Task details
Pull each line containing "encoded" out of the data and copy it.

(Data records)
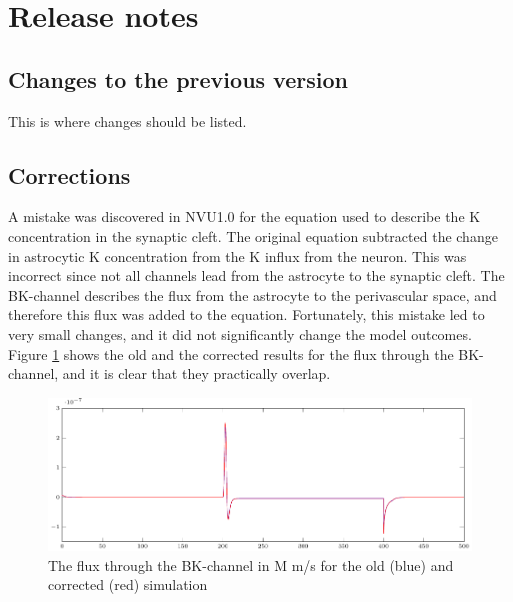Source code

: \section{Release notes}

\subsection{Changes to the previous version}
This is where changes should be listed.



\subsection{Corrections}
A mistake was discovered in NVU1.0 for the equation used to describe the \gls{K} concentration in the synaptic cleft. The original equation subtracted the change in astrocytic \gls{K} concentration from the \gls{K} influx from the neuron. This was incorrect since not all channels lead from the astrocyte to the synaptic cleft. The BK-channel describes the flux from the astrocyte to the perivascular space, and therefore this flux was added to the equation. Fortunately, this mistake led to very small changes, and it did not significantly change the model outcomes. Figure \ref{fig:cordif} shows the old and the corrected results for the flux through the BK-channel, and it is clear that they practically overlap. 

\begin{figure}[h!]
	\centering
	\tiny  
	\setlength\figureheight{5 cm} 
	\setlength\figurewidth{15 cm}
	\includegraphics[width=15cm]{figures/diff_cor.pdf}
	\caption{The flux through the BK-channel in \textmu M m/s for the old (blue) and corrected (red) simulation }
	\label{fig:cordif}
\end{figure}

* * *

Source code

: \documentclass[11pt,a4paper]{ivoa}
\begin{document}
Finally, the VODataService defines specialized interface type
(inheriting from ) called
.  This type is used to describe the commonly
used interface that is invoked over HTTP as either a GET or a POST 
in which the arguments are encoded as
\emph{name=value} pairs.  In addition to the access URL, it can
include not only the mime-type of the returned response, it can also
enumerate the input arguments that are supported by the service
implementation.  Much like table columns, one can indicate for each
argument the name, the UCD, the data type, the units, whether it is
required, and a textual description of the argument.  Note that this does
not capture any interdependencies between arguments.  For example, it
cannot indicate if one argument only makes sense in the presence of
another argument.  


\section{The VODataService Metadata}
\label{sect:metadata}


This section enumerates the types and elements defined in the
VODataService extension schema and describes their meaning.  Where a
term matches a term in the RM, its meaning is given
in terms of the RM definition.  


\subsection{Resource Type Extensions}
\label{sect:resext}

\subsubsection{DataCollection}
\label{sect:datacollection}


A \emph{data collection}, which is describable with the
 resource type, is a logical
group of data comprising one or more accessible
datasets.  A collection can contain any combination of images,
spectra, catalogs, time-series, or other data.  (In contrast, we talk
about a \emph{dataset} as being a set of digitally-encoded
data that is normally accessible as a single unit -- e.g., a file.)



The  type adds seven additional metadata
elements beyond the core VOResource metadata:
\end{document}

Task output
in which the arguments are encoded as
about a \emph{dataset} as being a set of digitally-encoded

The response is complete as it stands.